FIG. 6 provides a fourth example embodiment of the multi-port DC output circuit 130 introduced in FIG. 1, in accordance with some embodiments. In the example shown, a multi-port DC output circuit 630 includes intermediate rail voltage switches SV_1-2, bus switches SB_1-7, intermediate buffer capacitors C_1-2, and output buffer capacitors C_3-5, connected as shown. Also shown is the output node 128 of the secondary winding 106, the secondary side output voltage Vsec+, gate control signals Out1G₁, Out2G₁, Bus1G_1-2, Bus2G_1-2, Bus3G₁, intermediate rail voltages Vout_1-2, and output voltages VBUS_1-3. A first DC output port 641 is labeled Port₁, a second DC output port 642 is labeled Port₂, and a third DC output port 643 is labeled Port₃. In some embodiments, the gate control signals are produced by the secondary side controller circuit 120 or one or more port manager modules.
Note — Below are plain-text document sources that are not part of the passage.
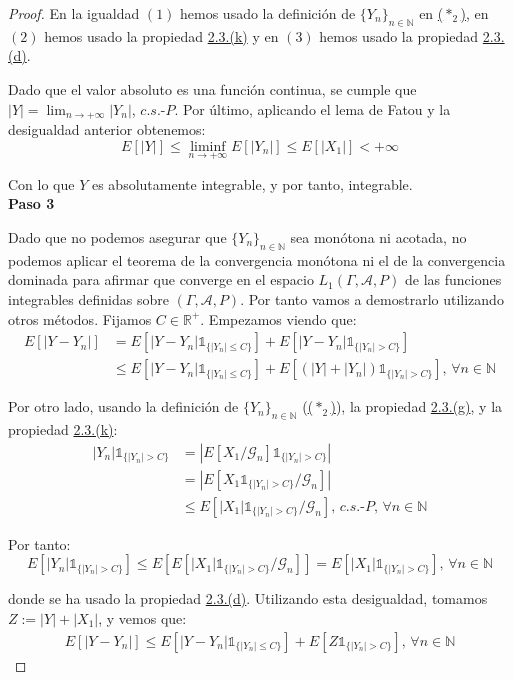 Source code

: \begin{proof}
En la igualdad $(1)$ hemos usado la definición de $\{Y_n\}_{n\in\mathds{N}}$ en \hyperref[aux2]{($*_2$)}, en $(2)$ hemos usado la propiedad \hyperref[PropE5]{2.3.(k)} y en $(3)$ hemos usado la propiedad \hyperref[PropE6]{2.3.(d)}.

Dado que el valor absoluto es una función continua, se cumple que $|Y| = \lim_{n\to +\infty} |Y_n|$, $c.s.\text{-}P$. Por último, aplicando el lema de Fatou y la desigualdad anterior obtenemos:
$$E[|Y|]\leq \liminf_{n\to +\infty}E[|Y_n|]\leq E[|X_1|]< +\infty $$

Con lo que $Y$ es absolutamente integrable, y por tanto, integrable.\\

\textbf{Paso 3}

Dado que no podemos asegurar que $\{Y_n\}_{n\in\mathds{N}}$ sea monótona ni acotada, no podemos aplicar el teorema de la convergencia monótona ni el de la convergencia dominada para afirmar que converge en el espacio $L_1(\Gamma,\mathcal{A} ,P)$ de las funciones integrables definidas sobre $(\Gamma,\mathcal{A} ,P)$. Por tanto vamos a demostrarlo utilizando otros métodos. Fijamos $C\in \mathds{R}^+$. Empezamos viendo que:
\begin{align*}
E[|Y-Y_n|] &=  E[|Y-Y_n|\mathds{1}_{\{|Y_n|\leq C\}}] + E[|Y-Y_n|\mathds{1}_{\{|Y_n|> C\}}]\\
&\leq E[|Y-Y_n|\mathds{1}_{\{|Y_n|\leq C\}}] + E[(|Y|+|Y_n|)\mathds{1}_{\{|Y_n|> C\}}]\text{, }\forall n\in\mathds{N}
\end{align*}

Por otro lado, usando la definición de $\{Y_n\}_{n\in\mathds{N}}$ (\hyperref[aux2]{($*_2$)}), la propiedad \hyperref[PropS2]{2.3.(g)}, y la propiedad \hyperref[PropE3]{2.3.(k)}:
\begin{align*}
|Y_n| \mathds{1}_{\{|Y_n|> C\}} &= |E[X_1/\mathscr{G}_n]\mathds{1}_{\{|Y_n|> C\}}| \\
&= |E[X_1 \mathds{1}_{\{|Y_n|> C\}}/\mathscr{G}_n]|\\
&\leq E[|X_1| \mathds{1}_{\{|Y_n|> C\}}/\mathscr{G}_n]\text{, } c.s.\text{-}P \text{, }\forall n\in\mathds{N}
\end{align*}

Por tanto:
$$E[|Y_n| \mathds{1}_{\{|Y_n|> C\}}]\leq E[E[|X_1| \mathds{1}_{\{|Y_n|> C\}}/\mathscr{G}_n]] = E[|X_1| \mathds{1}_{\{|Y_n|> C\}}] \text{, }\forall n\in\mathds{N}$$

donde se ha usado la propiedad \hyperref[PropE6]{2.3.(d)}. Utilizando esta desigualdad, tomamos $Z :=|Y|+|X_1|$, y  vemos que:
\begin{gather}\tag{$*_3$}\label{aux3}
E[|Y-Y_n|]\leq E[|Y-Y_n|\mathds{1}_{\{|Y_n|\leq C\}}] + E[Z\mathds{1}_{\{|Y_n|> C\}}] \text{, }\forall n\in\mathds{N}
\end{gather}


\end{proof}
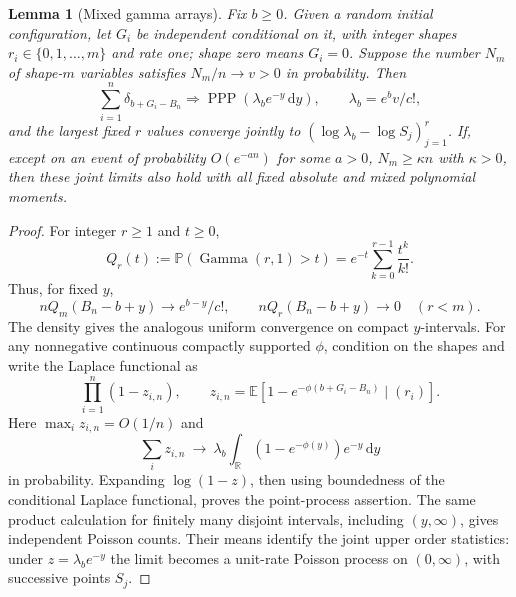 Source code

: \documentclass[11pt]{article}
\newtheorem{lemma}[theorem]{Lemma}
\theoremstyle{remark}\newtheorem{remark}[theorem]{Remark}
\newcommand{\Pbb}{\mathbb P}
\newcommand{\Ebb}{\mathbb E}
\newcommand{\Rbb}{\mathbb R}
\newcommand{\dd}{\,\mathrm d}
\begin{document}
\begin{lemma}[Mixed gamma arrays]\label{lem:gamma}
Fix $b\ge0$. Given a random initial configuration, let $G_i$ be independent
conditional on it, with integer shapes $r_i\in\{0,1,\ldots,m\}$ and rate one;
shape zero means $G_i=0$. Suppose the number $N_m$ of shape-$m$ variables
satisfies $N_m/n\to v>0$ in probability. Then
\[
 \sum_{i=1}^n\delta_{b+G_i-B_n}
 \Longrightarrow \operatorname{PPP}(\lambda_b e^{-y}\dd y),
 \qquad \lambda_b=e^b v/c!,
\]
and the largest fixed $r$ values converge jointly to
$(\log\lambda_b-\log S_j)_{j=1}^r$.
If, except on an event of probability $O(e^{-a n})$ for some $a>0$,
$N_m\ge\kappa n$ with $\kappa>0$, then these joint limits also hold with
all fixed absolute and mixed polynomial moments.
\end{lemma}
\begin{proof}
For integer $r\ge1$ and $t\ge0$,
\begin{equation}\label{eq:gammatail}
 Q_r(t):=\Pbb(\operatorname{Gamma}(r,1)>t)
       =e^{-t}\sum_{k=0}^{r-1}\frac{t^k}{k!}.
\end{equation}
Thus, for fixed $y$,
\[
 n Q_m(B_n-b+y)\longrightarrow e^{b-y}/c!,\qquad
 n Q_r(B_n-b+y)\longrightarrow0\quad(r<m).
\]
The density gives the analogous uniform convergence on compact $y$-intervals.
For any nonnegative continuous compactly supported $\phi$, condition on the
shapes and write the Laplace functional as
\[
 \prod_{i=1}^n(1-z_{i,n}),\qquad
 z_{i,n}=\Ebb[1-e^{-\phi(b+G_i-B_n)}\mid(r_i)].
\]
Here $\max_i z_{i,n}=O(1/n)$ and
\[
 \sum_i z_{i,n}\ \longrightarrow\
 \lambda_b\int_{\Rbb}(1-e^{-\phi(y)})e^{-y}\dd y
\]
in probability. Expanding $\log(1-z)$, then using boundedness of the
conditional Laplace functional, proves the point-process assertion.
The same product calculation for finitely many disjoint intervals, including
$(y,\infty)$, gives independent Poisson counts. Their means identify the joint
upper order statistics: under $z=\lambda_b e^{-y}$ the limit becomes a
unit-rate Poisson process on $(0,\infty)$, with successive points $S_j$.


\end{proof}
\end{document}
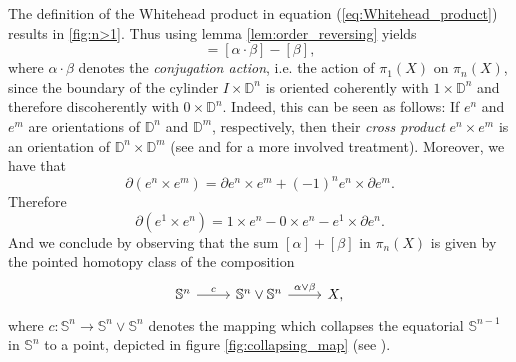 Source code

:The definition of the Whitehead product in equation (\ref{eq:Whitehead_product}) results in \ref{fig:n>1}. Thus	using lemma \ref{lem:order_reversing} yields
\begin{equation*}
	[\alpha,\beta] = [\alpha \cdot \beta] - [\beta],
\end{equation*}
\noindent where $\alpha \cdot \beta$ denotes the \emph{conjugation action}, i.e. the action of $\pi_1(X)$ on $\pi_n(X)$, since the boundary of the cylinder $I \times \mathbb{D}^n$ is oriented coherently with $1 \times \mathbb{D}^n$ and therefore discoherently with $0 \times \mathbb{D}^n$. Indeed, this can be seen as follows: If $e^n$ and $e^m$ are orientations of $\mathbb{D}^n$ and $\mathbb{D}^m$, respectively, then their \emph{cross product} $e^n \times e^m$ is an orientation of $\mathbb{D}^n \times \mathbb{D}^m$ (see \cite[64]{whitehead:homotopy_theory:1978} and \cite[268--278]{hatcher:algebraic_topology:2001} for a more involved treatment). Moreover, we have that 
\begin{equation*}
	\partial(e^n \times e^m) = \partial e^n \times e^m + (-1)^n e^n \times \partial e^m.
\end{equation*}
Therefore
\begin{equation*}
	\partial(e^1 \times e^n) = 1 \times e^n - 0 \times e^n - e^1 \times \partial e^n.
\end{equation*}
And we conclude by observing that the sum $[\alpha] + [\beta]$ in $\pi_n(X)$ is given by the pointed homotopy class of the composition
\begin{equation*}
	\begin{tikzcd}
		\mathbb{S}^n \arrow[r,"c"] & \mathbb{S}^n \vee \mathbb{S}^n \arrow[r,"\alpha \vee \beta"] & X,
	\end{tikzcd}
\end{equation*}
\noindent where $c : \mathbb{S}^n \to \mathbb{S}^n \vee \mathbb{S}^n$ denotes the mapping which collapses the equatorial $\mathbb{S}^{n - 1}$ in $\mathbb{S}^n$ to a point, depicted in figure \ref{fig:collapsing_map} (see \cite[341]{hatcher:algebraic_topology:2001}).

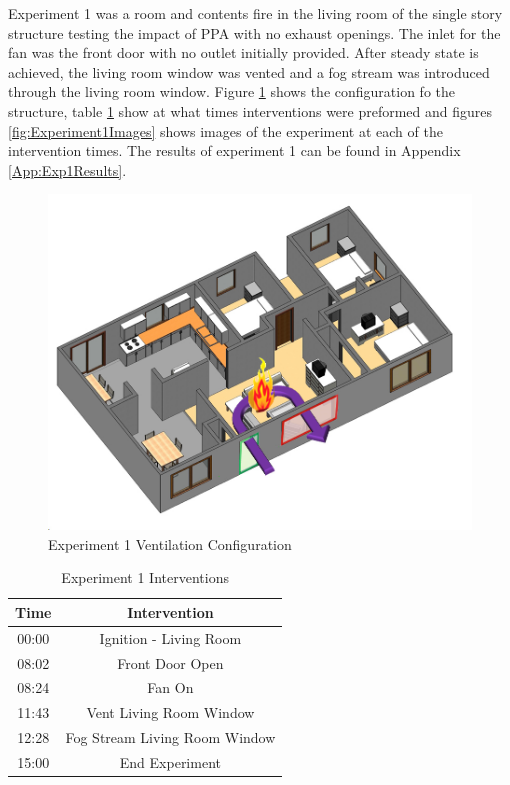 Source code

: \documentclass{article}
\begin{document}
Experiment 1 was a room and contents fire in the living room of the single story structure testing the impact of PPA with no exhaust openings. The inlet for the fan was the front door with no outlet initially provided. After steady state is achieved, the living room window was vented and a fog stream was introduced through the living room window. Figure \ref{fig:Exp1VentConfig} shows the configuration fo the structure, table \ref{Table:Exp1Interventions} show at what times interventions were preformed and figures \ref{fig:Experiment1Images} shows images of the experiment at each of the intervention times. The results of experiment 1 can be found in Appendix \ref{App:Exp1Results}.

\begin{figure}[h!]
	\centering
	\includegraphics[width=5in]{0_Images/FireExperiments/Single_Story/Experiment_1.jpg}
	\caption{Experiment 1 Ventilation Configuration}
	\label{fig:Exp1VentConfig}
\end{figure}

\begin{table}[H]
	\centering
	\caption{Experiment 1 Interventions}
	\begin{tabular}{|c|c|} 
		\hline
		Time & Intervention \\ \hline \hline
		00:00 & Ignition - Living Room \\ \hline
		08:02 & Front Door Open \\ \hline
		08:24 & Fan On \\ \hline
		11:43 & Vent Living Room Window \\ \hline
		12:28 & Fog Stream Living Room Window \\ \hline
		15:00 & End Experiment\\ \hline
	\end{tabular}
	\label{Table:Exp1Interventions}
\end{table}
\end{document}
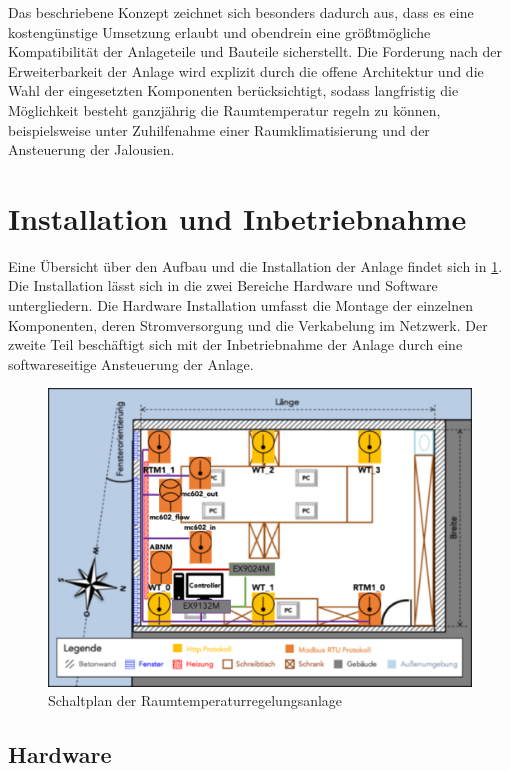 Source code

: Das beschriebene Konzept zeichnet sich besonders dadurch aus, dass es eine kostengünstige Umsetzung erlaubt und obendrein eine größtmögliche Kompatibilität der Anlageteile und Bauteile sicherstellt. Die Forderung nach der Erweiterbarkeit der Anlage wird explizit durch die offene Architektur und die Wahl der eingesetzten Komponenten berücksichtigt, sodass langfristig die Möglichkeit besteht ganzjährig die Raumtemperatur regeln zu können, beispielsweise unter Zuhilfenahme einer Raumklimatisierung und der Ansteuerung der Jalousien.

\section{Installation und Inbetriebnahme}

Eine Übersicht über den Aufbau und die Installation der Anlage findet sich in \ref{fig:anlagegesamt}. Die Installation lässt sich in die zwei Bereiche Hardware und Software untergliedern. Die Hardware Installation umfasst die  Montage der einzelnen Komponenten, deren Stromversorgung und die Verkabelung im Netzwerk.
Der zweite Teil beschäftigt sich mit der Inbetriebnahme der Anlage durch eine softwareseitige Ansteuerung der Anlage.

\begin{figure}
\centering
\includegraphics[width=\textwidth]{abbildungen/20160330_anlagegesamt}
\caption{Schaltplan der Raumtemperaturregelungsanlage}
\label{fig:anlagegesamt}
\end{figure}



\subsection{Hardware}

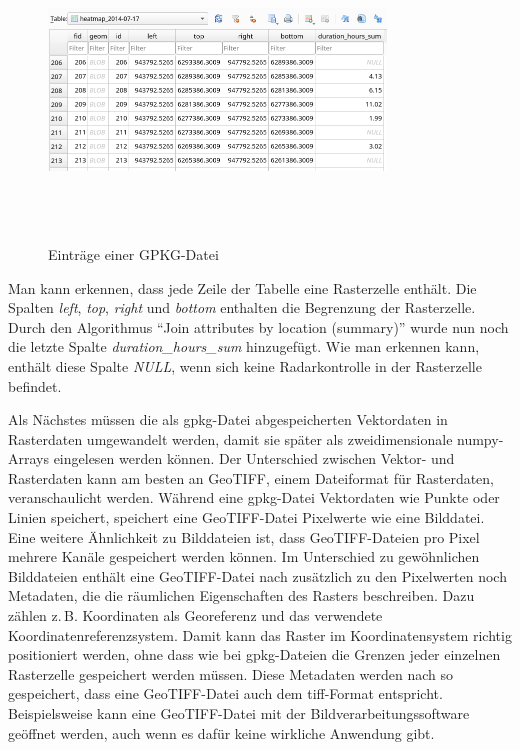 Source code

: \begin{figure}[h]
    \centering
    \includegraphics[width=0.8\textwidth,height=8cm,keepaspectratio=true]{content/images/GpkgExample.png}
    \caption{Einträge einer GPKG-Datei}
    \label{fig:GpkgExample}
\end{figure}

Man kann erkennen, dass jede Zeile der Tabelle eine Rasterzelle enthält.
Die Spalten \emph{left}, \emph{top}, \emph{right} und \emph{bottom} enthalten die Begrenzung der Rasterzelle.
Durch den Algorithmus "`Join attributes by location (summary)"' wurde nun noch die letzte Spalte \emph{duration\_hours\_sum} hinzugefügt.
Wie man erkennen kann, enthält diese Spalte \emph{NULL}, wenn sich keine Radarkontrolle in der Rasterzelle befindet.

Als Nächstes müssen die als \acrshort{gpkg}-Datei abgespeicherten Vektordaten in Rasterdaten umgewandelt werden, damit sie später als zweidimensionale numpy-Arrays eingelesen werden können.
Der Unterschied zwischen Vektor- und Rasterdaten kann am besten an GeoTIFF, einem Dateiformat für Rasterdaten, veranschaulicht werden.
Während eine \acrshort{gpkg}-Datei Vektordaten wie Punkte oder Linien speichert, speichert eine GeoTIFF-Datei Pixelwerte wie eine Bilddatei.
Eine weitere Ähnlichkeit zu Bilddateien ist, dass GeoTIFF-Dateien pro Pixel mehrere Kanäle gespeichert werden können.
Im Unterschied zu gewöhnlichen Bilddateien enthält eine GeoTIFF-Datei nach \cite[S. 128]{PracticalGIS} zusätzlich zu den Pixelwerten noch Metadaten, die die räumlichen Eigenschaften des Rasters beschreiben.
Dazu zählen z.\,B. Koordinaten als Georeferenz und das verwendete Koordinatenreferenzsystem.
Damit kann das Raster im Koordinatensystem richtig positioniert werden, ohne dass wie bei \acrshort{gpkg}-Dateien die Grenzen jeder einzelnen Rasterzelle gespeichert werden müssen.
Diese Metadaten werden nach \cite{GeoTIFFStandard} so gespeichert, dass eine GeoTIFF-Datei auch dem \acrshort{tiff}-Format entspricht.
Beispielsweise kann eine GeoTIFF-Datei mit der Bildverarbeitungssoftware  geöffnet werden, auch wenn es dafür keine wirkliche Anwendung gibt.

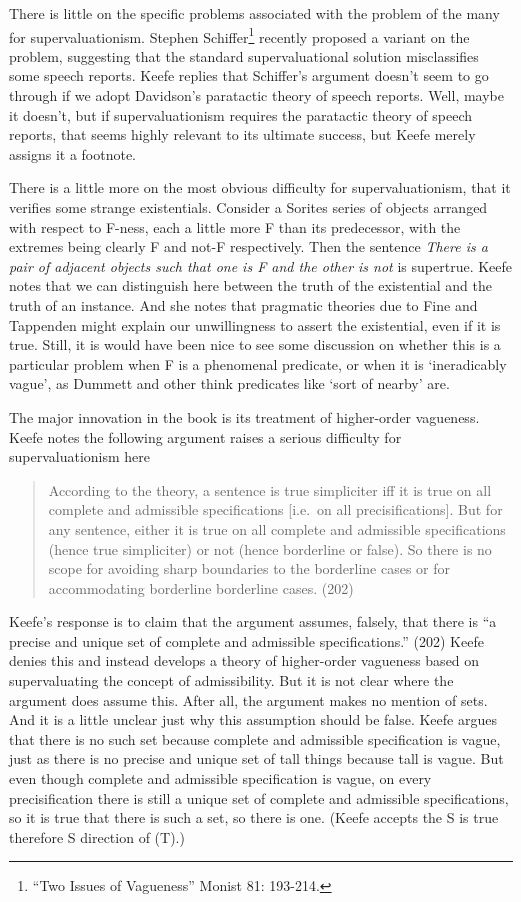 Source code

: \documentclass[
  11pt,
  letterpaper,
  DIV=11,
  numbers=noendperiod,
  twoside]{scrartcl}
\begin{document}
There is little on the specific problems associated with the problem of
the many for supervaluationism. Stephen Schiffer\footnote{``Two Issues
  of Vagueness'' Monist 81: 193-214.} recently proposed a variant on the
problem, suggesting that the standard supervaluational solution
misclassifies some speech reports. Keefe replies that Schiffer's
argument doesn't seem to go through if we adopt Davidson's paratactic
theory of speech reports. Well, maybe it doesn't, but if
supervaluationism requires the paratactic theory of speech reports, that
seems highly relevant to its ultimate success, but Keefe merely assigns
it a footnote.

There is a little more on the most obvious difficulty for
supervaluationism, that it verifies some strange existentials. Consider
a Sorites series of objects arranged with respect to F-ness, each a
little more F than its predecessor, with the extremes being clearly F
and not-F respectively. Then the sentence \emph{There is a pair of
adjacent objects such that one is F and the other is not} is supertrue.
Keefe notes that we can distinguish here between the truth of the
existential and the truth of an instance. And she notes that pragmatic
theories due to Fine and Tappenden might explain our unwillingness to
assert the existential, even if it is true. Still, it is would have been
nice to see some discussion on whether this is a particular problem when
F is a phenomenal predicate, or when it is `ineradicably vague', as
Dummett and other think predicates like `sort of nearby' are.

The major innovation in the book is its treatment of higher-order
vagueness. Keefe notes the following argument raises a serious
difficulty for supervaluationism here

\begin{quote}
According to the theory, a sentence is true simpliciter iff it is true
on all complete and admissible specifications {[}i.e.~on all
precisifications{]}. But for any sentence, either it is true on all
complete and admissible specifications (hence true simpliciter) or not
(hence borderline or false). So there is no scope for avoiding sharp
boundaries to the borderline cases or for accommodating borderline
borderline cases. (202)
\end{quote}

Keefe's response is to claim that the argument assumes, falsely, that
there is ``a precise and unique set of complete and admissible
specifications.'' (202) Keefe denies this and instead develops a theory
of higher-order vagueness based on supervaluating the concept of
admissibility. But it is not clear where the argument does assume this.
After all, the argument makes no mention of sets. And it is a little
unclear just why this assumption should be false. Keefe argues that
there is no such set because complete and admissible specification is
vague, just as there is no precise and unique set of tall things because
tall is vague. But even though complete and admissible specification is
vague, on every precisification there is still a unique set of complete
and admissible specifications, so it is true that there is such a set,
so there is one. (Keefe accepts the S is true therefore S direction of
(T).)
\end{document}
The multi-port DC output circuit 630 advantageously works with any configuration on the AC side of the power converter 100 and is not limited to the flyback configuration shown.

In the example shown, there are a total of nine switches (plus the synchronous rectifier switch M2 shown in FIG. 1) used to deliver power to the DC output ports, but only the intermediate rail voltage switches, SV_1-2 (plus the synchronous rectifier switch M2) are implemented using more expensive, low RDS (on) switches. If all three DC output ports Port_1-3 are used simultaneously, the output voltage VBUS₃ must be the same voltage as either VBUS_1-2, with the other output voltage being the same or higher voltage. If only one USB Type-C load is connected, a USB Type-A load (if present) needs to be at a lower voltage than that of the USB Type-C load.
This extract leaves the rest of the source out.